Diklat Horor

Horror & Thriller Completed 1946

BREK-BREK-BREK-BREK

Suara hentakan itu terdengar lagi, hal itu terjadi berulang-ulang, dan di waktu yang sama. Semenjak keluargaku pindah ke kota bunga ini karena pekerjaan Ayah, aku memang sangat sering merasakan hal-hal yang Absurd. Di tambah lagi rumah tua yang konon sudah ada sejak tahun 1947 yang ku tinggali saat ini, menambah kesan angker.

Namun ketika aku berusaha meyakinkan keluargaku, mereka hanya menganggap semua itu halusinasi. Namaku Keynaya "keke" saat ini aku menempuh pendidikan di sebuah sekolah peninggalan Belanda yang tidak jauh dari rumahku, pada masa kolonial Belanda sekitar tahun 1931 sekolah ini bernama HBS (Hoogere Burger School) yaitu sekolah tinggi negara, dan AMS (Algeemene Middlebare School) sekolah menengah (umum).

Meskipun sekolah ini sudah berdiri cukup lama namun masih terjaga sampai saat ini, bahkan bangunannya pun masih bangunan khas Belanda, mungkin hanya merombak sedikit di bagian tertentu.
Sekolah ini cukup unik bagiku karena dalam satu kompleks terdiri dari 3 gedung sekolah.
Yaitu SMA 1, SMA 3, SMA 4.

Hari ini adalah hari diklat Paskibra. Aku harus mengikuti diklat Paskibra yang sudah merupakan kewajiban bagi setiap calon anggota Paskibra agar resmi untuk masuk organisasi.

"Ke, ini udah jam 8 loh, diklatmu itu jam berapa?" Ujar Mama berjalan ke arahku.

"Jam 9 ma, kan udah ada di selebarannya, nggak mama baca ya?" Erangku dengan nada malas.

"Kenapa nggak semangat gitu, ayo dong kamu kan calon paskibra harus punya semangat lebih," celotehnya.

Aku hanya menyunggingkan bibir ke arahnya, jelas saja aku merasa gamang hari ini aku harus uji nyali di sekolah angker itu, dari 100 mungkin aku hanya bisa mengumpulkan 5 nyali. Entah apa yang akan terjadi nanti, bayangan-bayangan menakutkan itu mulai melayang-layang dalam benakku.

Sesampainya di sekolah, 21:00.

"Ke." Teriak Naura teman paskibra yang juga satu kelas denganku.

Aku berjalan menghampirinya dengan berat ekor.

"Flat gitu muka kamu? Kenapa?

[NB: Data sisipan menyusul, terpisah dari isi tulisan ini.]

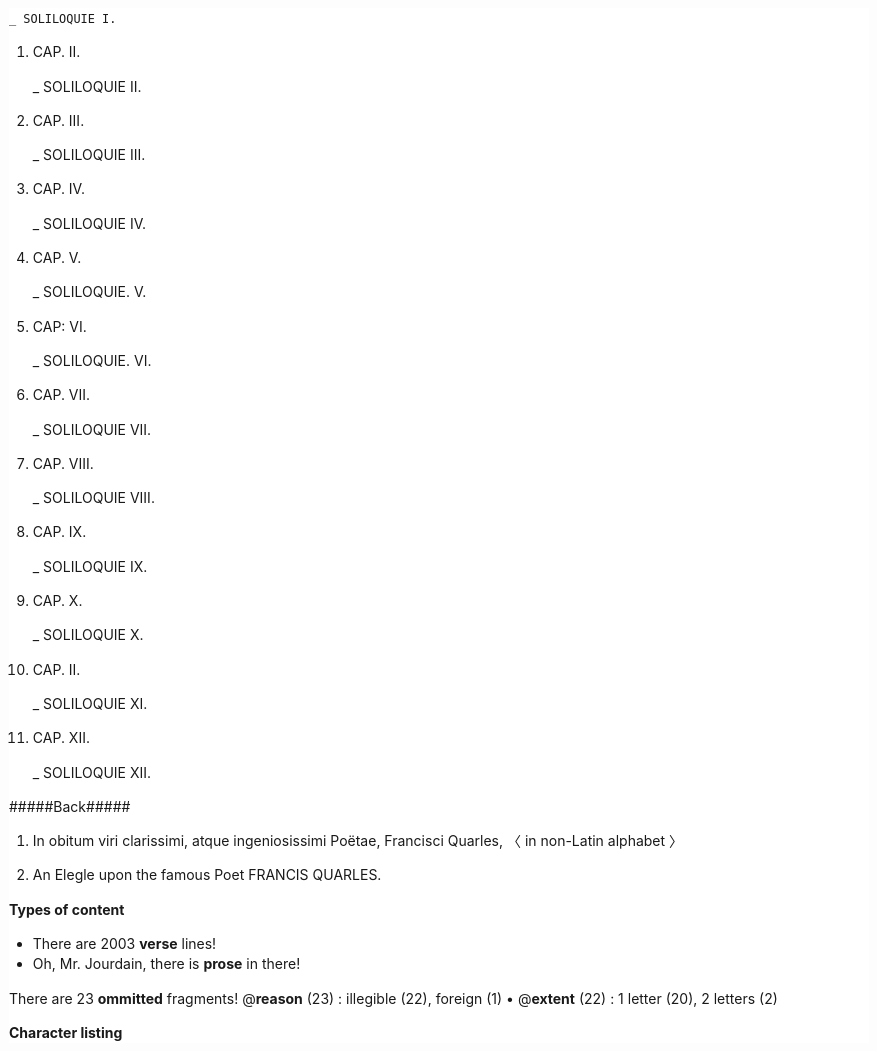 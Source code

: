     _ SOLILOQUIE I.

1. CAP. II.

    _ SOLILOQUIE II.

1. CAP. III.

    _ SOLILOQUIE III.

1. CAP. IV.

    _ SOLILOQUIE IV.

1. CAP. V.

    _ SOLILOQUIE. V.

1. CAP: VI.

    _ SOLILOQUIE. VI.

1. CAP. VII.

    _ SOLILOQUIE VII.

1. CAP. VIII.

    _ SOLILOQUIE VIII.

1. CAP. IX.

    _ SOLILOQUIE IX.

1. CAP. X.

    _ SOLILOQUIE X.

1. CAP. II.

    _ SOLILOQUIE XI.

1. CAP. XII.

    _ SOLILOQUIE XII.

#####Back#####

1. In obitum viri clarissimi, atque ingeniosissimi Poëtae,
Francisci Quarles, 〈 in non-Latin alphabet 〉

1. An Elegle upon the famous Poet
FRANCIS QUARLES.

**Types of content**

  * There are 2003 **verse** lines!
  * Oh, Mr. Jourdain, there is **prose** in there!

There are 23 **ommitted** fragments! 
 @__reason__ (23) : illegible (22), foreign (1)  •  @__extent__ (22) : 1 letter (20), 2 letters (2)

**Character listing**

Gugup?"

Rasa takut itu benar-benar menyeruak kesekujur tubuhku hingga aku tak bisa berumpat, sampai acara inti di mulai.

Halaman sekolah, 00:00

"Baik, anak-anak sesuai dengan agenda diklat, kalian akan berkeliling sekolah di tengah malam, hanya dengan membawa 1 lilin dan 3 batang korek api. Kalian harus naik ke lantai 2 sendiri dan masuk ke dalam salah satu kelas," Ucapan pembina itu membuat rasa takutku semakin menjadi-jadi. Tubuhku benar-benar dingin,
Beruntungnya aku yang ada di urutan ke-40 dari 70 calon, berbeda jauh dengan Naura yang berada di urutan ke-12, wajahnya yang tadi periang saat ini berubah muram.

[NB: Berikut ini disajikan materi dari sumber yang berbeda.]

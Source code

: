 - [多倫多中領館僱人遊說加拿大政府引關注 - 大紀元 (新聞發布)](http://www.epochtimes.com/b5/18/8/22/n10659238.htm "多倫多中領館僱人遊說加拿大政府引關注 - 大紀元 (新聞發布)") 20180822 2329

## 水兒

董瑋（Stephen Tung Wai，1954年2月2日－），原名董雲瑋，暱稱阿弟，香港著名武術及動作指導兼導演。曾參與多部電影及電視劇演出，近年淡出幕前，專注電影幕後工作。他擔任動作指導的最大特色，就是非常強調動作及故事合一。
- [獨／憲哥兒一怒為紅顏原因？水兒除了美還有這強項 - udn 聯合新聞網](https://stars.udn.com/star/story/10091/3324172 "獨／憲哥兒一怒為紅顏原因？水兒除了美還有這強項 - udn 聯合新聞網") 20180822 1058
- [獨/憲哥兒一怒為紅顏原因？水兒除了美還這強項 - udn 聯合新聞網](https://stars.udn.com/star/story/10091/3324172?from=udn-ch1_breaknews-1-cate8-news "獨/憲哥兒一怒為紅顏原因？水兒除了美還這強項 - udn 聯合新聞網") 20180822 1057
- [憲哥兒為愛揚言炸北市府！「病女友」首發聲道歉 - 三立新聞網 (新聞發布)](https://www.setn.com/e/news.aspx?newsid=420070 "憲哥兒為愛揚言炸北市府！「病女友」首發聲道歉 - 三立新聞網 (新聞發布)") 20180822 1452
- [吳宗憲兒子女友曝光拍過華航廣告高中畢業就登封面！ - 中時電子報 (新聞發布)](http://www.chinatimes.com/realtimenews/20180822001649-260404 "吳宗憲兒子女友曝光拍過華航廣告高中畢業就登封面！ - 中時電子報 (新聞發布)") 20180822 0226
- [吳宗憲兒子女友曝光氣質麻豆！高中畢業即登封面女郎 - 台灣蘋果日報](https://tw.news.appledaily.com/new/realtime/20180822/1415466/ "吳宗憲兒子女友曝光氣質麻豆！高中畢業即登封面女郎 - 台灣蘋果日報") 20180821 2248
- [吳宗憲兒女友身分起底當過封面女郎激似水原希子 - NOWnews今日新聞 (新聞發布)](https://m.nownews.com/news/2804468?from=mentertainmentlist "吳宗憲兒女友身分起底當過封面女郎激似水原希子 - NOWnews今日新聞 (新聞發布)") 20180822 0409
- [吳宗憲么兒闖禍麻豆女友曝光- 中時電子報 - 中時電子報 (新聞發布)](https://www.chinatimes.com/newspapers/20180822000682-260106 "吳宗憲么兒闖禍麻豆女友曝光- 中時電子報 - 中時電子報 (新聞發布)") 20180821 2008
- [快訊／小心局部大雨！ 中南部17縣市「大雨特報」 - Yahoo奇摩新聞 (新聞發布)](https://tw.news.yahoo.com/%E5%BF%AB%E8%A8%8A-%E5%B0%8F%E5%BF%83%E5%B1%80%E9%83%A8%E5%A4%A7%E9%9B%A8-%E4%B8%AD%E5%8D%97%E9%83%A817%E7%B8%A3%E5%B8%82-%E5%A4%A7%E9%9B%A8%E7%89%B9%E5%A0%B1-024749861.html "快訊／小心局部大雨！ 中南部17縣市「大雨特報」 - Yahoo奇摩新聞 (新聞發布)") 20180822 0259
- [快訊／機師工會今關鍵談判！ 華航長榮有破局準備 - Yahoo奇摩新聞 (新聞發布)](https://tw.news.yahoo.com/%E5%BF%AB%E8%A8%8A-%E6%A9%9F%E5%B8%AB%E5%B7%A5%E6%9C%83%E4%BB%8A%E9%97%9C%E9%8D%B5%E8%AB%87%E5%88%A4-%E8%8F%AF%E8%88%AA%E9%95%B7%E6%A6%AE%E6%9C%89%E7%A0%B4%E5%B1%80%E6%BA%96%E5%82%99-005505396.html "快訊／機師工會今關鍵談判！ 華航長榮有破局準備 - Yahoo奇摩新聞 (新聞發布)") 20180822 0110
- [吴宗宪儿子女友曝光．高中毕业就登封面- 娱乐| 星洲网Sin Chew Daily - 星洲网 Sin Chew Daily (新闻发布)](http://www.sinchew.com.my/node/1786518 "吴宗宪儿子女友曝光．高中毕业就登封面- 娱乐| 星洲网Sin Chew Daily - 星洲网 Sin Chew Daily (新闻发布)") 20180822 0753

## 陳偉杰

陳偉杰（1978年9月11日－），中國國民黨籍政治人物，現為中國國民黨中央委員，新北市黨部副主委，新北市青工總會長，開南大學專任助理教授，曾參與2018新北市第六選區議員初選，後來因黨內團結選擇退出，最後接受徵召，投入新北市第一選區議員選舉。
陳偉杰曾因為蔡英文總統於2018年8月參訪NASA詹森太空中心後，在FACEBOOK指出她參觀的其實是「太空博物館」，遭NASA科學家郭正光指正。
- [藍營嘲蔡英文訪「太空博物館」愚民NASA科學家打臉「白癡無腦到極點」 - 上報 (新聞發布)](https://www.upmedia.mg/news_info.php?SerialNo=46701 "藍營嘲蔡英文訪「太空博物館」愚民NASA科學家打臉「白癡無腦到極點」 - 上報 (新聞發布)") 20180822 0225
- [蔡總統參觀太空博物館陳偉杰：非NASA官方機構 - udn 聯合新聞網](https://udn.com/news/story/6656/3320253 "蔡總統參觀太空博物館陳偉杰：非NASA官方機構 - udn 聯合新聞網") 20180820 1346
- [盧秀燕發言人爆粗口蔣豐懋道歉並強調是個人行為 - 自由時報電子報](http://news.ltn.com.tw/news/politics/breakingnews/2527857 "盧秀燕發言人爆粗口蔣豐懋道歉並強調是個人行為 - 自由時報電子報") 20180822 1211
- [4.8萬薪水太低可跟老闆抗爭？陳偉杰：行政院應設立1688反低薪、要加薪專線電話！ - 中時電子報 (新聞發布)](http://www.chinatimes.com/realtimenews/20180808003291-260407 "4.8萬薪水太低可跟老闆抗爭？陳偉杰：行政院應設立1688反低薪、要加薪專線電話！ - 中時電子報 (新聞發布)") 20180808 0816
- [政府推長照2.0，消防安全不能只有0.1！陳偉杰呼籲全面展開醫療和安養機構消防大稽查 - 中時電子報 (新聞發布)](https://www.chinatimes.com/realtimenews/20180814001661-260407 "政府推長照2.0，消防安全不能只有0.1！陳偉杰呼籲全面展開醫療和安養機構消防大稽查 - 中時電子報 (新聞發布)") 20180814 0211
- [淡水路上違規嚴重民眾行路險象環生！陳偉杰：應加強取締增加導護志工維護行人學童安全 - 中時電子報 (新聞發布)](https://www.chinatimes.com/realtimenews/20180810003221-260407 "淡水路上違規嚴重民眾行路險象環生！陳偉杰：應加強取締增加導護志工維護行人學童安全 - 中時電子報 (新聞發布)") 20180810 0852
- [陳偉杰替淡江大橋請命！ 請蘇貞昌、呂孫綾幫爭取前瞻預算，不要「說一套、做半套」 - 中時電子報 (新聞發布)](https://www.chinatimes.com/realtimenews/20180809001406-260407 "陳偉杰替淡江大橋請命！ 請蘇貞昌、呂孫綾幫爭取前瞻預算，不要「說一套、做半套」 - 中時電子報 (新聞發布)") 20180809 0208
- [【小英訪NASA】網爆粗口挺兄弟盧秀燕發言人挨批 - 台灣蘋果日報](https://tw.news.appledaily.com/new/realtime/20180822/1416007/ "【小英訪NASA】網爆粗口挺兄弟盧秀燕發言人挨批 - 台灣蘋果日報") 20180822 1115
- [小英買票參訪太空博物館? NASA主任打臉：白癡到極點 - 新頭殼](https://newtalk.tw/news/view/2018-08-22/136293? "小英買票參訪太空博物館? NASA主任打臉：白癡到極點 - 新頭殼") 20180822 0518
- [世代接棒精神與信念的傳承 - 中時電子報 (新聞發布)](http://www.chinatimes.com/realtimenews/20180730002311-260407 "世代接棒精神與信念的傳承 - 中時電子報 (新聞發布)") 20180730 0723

Seiring berjalannya waktu kini terdengar teriakan seorang perempuan dari lantai atas. Semua mata mencari-cari asal suara, beberapa senior yang bertugas di bawah pun terlihat berlarian menaiki tangga. Namun seingatku peserta yang baru saja naik adalah laki-laki.

"Naura, ada yang aneh nggak?"

"I...iya deh ke, yang barusan naik kan Aldo anak IPS."
Aku merasakan betul dinginnya tangan Naura. Hanya satu menit dari perbincanganku dengan Naura, aku merasakan dingin yang teramat.

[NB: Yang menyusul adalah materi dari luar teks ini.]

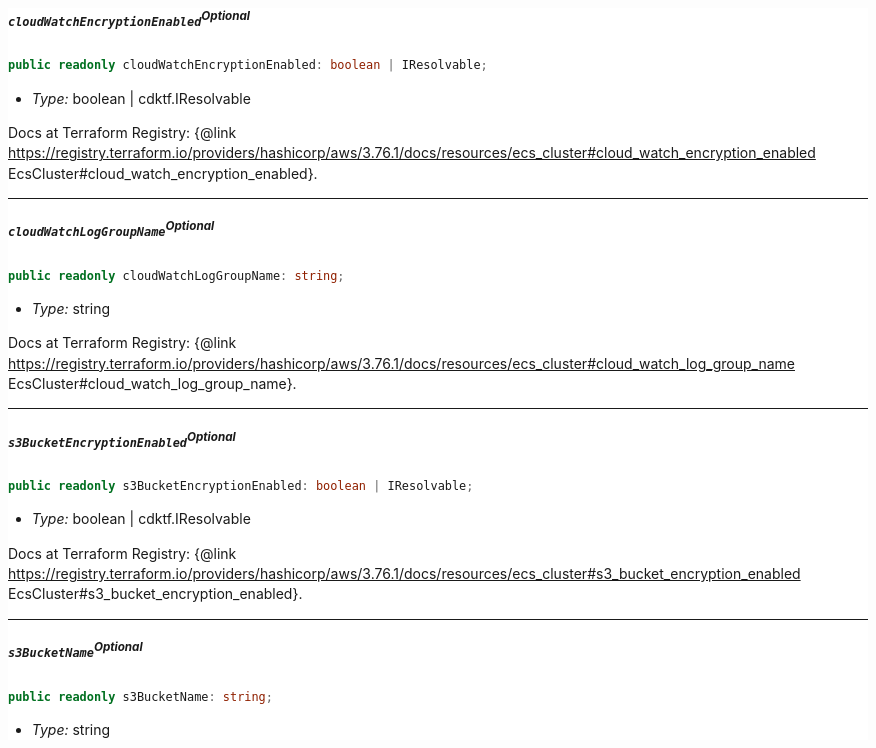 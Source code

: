 
##### `cloudWatchEncryptionEnabled`<sup>Optional</sup> <a name="cloudWatchEncryptionEnabled" id="@cdktf/aws-cdk.ecsCluster.EcsClusterConfigurationExecuteCommandConfigurationLogConfiguration.property.cloudWatchEncryptionEnabled"></a>

```typescript
public readonly cloudWatchEncryptionEnabled: boolean | IResolvable;
```

- *Type:* boolean | cdktf.IResolvable

Docs at Terraform Registry: {@link https://registry.terraform.io/providers/hashicorp/aws/3.76.1/docs/resources/ecs_cluster#cloud_watch_encryption_enabled EcsCluster#cloud_watch_encryption_enabled}.

---

##### `cloudWatchLogGroupName`<sup>Optional</sup> <a name="cloudWatchLogGroupName" id="@cdktf/aws-cdk.ecsCluster.EcsClusterConfigurationExecuteCommandConfigurationLogConfiguration.property.cloudWatchLogGroupName"></a>

```typescript
public readonly cloudWatchLogGroupName: string;
```

- *Type:* string

Docs at Terraform Registry: {@link https://registry.terraform.io/providers/hashicorp/aws/3.76.1/docs/resources/ecs_cluster#cloud_watch_log_group_name EcsCluster#cloud_watch_log_group_name}.

---

##### `s3BucketEncryptionEnabled`<sup>Optional</sup> <a name="s3BucketEncryptionEnabled" id="@cdktf/aws-cdk.ecsCluster.EcsClusterConfigurationExecuteCommandConfigurationLogConfiguration.property.s3BucketEncryptionEnabled"></a>

```typescript
public readonly s3BucketEncryptionEnabled: boolean | IResolvable;
```

- *Type:* boolean | cdktf.IResolvable

Docs at Terraform Registry: {@link https://registry.terraform.io/providers/hashicorp/aws/3.76.1/docs/resources/ecs_cluster#s3_bucket_encryption_enabled EcsCluster#s3_bucket_encryption_enabled}.

---

##### `s3BucketName`<sup>Optional</sup> <a name="s3BucketName" id="@cdktf/aws-cdk.ecsCluster.EcsClusterConfigurationExecuteCommandConfigurationLogConfiguration.property.s3BucketName"></a>

```typescript
public readonly s3BucketName: string;
```

- *Type:* string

"Naura, kok tiba-tiba dingin banget ya," ujar ku menggigil.
Aku tak mendengar sepatah kata pun dari bibir Naura, dan saat aku memastikan keadaanya, entah sejak kapan dia menatapku dengan tatapan penuh amarah dan mata melototnya. Sekelebat wajahnya berubah menyeramkan seperti sosok yang bertaring.

"AAAAAAK?KKKHHHHHH!"
teriakanku memecahkan keheningan, beberapa anak ikut berteriak dan berlarian menjauhiku.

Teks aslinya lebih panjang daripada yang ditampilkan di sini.